- **Task instructions**: Which lines have the string "called"? Copy all of them from the entries below.

- **Data in this exercise**:
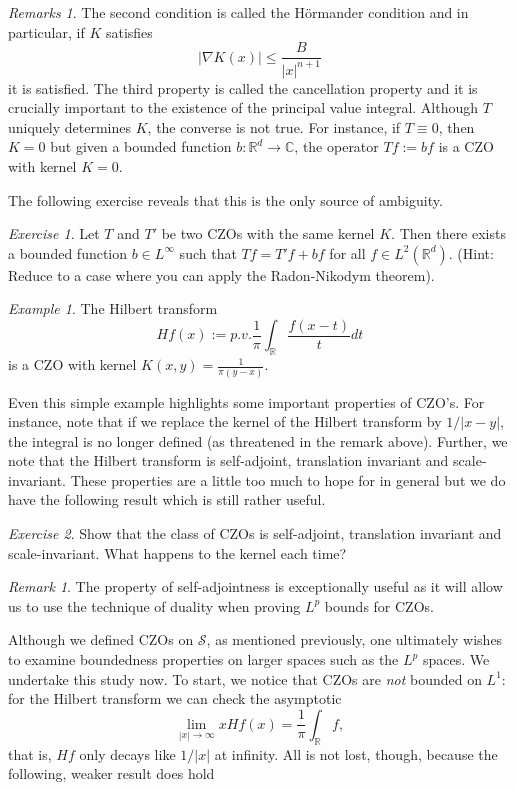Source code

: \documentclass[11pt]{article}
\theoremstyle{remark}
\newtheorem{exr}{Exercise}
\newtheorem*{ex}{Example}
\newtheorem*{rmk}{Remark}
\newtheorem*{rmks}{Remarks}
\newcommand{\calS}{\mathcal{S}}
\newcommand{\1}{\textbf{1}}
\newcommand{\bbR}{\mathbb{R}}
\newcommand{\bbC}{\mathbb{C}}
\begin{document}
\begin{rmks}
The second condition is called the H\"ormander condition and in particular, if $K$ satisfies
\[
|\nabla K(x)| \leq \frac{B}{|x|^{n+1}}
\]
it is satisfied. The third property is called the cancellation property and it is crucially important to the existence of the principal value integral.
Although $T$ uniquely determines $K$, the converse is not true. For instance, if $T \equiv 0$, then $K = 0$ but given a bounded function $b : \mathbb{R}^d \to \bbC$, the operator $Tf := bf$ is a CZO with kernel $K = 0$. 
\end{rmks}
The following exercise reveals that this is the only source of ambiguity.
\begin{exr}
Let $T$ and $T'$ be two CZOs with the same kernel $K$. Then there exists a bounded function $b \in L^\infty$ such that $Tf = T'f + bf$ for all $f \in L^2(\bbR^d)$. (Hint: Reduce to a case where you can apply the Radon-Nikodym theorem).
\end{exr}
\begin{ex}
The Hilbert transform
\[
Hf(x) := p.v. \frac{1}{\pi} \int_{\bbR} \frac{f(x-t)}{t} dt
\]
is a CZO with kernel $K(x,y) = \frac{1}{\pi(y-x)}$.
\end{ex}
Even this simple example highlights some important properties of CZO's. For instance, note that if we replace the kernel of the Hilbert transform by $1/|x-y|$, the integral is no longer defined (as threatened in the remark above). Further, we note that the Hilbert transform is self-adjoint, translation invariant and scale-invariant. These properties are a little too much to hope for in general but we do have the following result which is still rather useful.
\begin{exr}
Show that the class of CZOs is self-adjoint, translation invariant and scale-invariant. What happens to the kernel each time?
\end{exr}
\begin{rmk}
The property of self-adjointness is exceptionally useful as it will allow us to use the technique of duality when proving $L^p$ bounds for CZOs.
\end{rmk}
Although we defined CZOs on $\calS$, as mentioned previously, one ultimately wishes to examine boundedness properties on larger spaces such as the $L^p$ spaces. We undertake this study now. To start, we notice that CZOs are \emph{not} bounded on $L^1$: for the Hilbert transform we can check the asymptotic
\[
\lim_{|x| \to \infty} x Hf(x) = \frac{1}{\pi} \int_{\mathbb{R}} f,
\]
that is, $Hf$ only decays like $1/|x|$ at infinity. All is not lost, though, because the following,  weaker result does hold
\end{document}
--
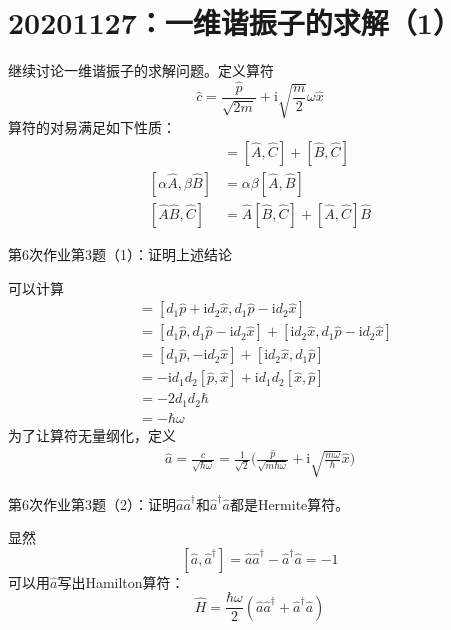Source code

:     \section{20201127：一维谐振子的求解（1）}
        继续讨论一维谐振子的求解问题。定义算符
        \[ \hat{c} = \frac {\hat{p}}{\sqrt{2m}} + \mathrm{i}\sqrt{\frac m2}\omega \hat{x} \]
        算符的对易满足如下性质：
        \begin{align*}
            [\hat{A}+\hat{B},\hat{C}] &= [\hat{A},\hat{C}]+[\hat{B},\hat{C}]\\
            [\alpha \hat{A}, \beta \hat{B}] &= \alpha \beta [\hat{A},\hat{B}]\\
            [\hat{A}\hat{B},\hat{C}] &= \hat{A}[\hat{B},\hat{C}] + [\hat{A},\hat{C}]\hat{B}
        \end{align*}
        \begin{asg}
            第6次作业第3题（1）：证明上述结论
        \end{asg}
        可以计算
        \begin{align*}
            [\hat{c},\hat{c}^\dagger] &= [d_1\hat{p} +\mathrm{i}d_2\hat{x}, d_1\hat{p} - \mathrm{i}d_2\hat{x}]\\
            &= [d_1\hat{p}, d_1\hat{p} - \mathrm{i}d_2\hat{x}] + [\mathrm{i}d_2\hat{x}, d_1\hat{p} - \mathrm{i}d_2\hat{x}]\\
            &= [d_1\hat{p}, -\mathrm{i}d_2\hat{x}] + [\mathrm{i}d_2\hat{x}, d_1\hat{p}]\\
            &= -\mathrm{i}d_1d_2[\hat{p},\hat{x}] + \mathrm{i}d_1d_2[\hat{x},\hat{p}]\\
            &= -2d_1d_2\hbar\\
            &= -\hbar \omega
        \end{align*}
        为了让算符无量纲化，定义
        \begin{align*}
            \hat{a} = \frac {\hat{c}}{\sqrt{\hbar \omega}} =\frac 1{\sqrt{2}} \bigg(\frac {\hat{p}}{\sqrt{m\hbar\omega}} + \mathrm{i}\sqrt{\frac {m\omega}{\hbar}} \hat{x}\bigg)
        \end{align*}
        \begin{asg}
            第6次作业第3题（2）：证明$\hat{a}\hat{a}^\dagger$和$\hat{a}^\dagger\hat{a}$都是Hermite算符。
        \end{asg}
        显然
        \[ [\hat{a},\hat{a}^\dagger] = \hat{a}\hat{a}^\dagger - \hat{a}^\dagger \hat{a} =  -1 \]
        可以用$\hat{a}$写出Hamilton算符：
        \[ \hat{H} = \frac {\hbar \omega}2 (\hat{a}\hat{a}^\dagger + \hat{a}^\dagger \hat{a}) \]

- **Completed task**:
The second condition is called the H\"ormander condition and in particular, if $K$ satisfies
it is satisfied. The third property is called the cancellation property and it is crucially important to the existence of the principal value integral.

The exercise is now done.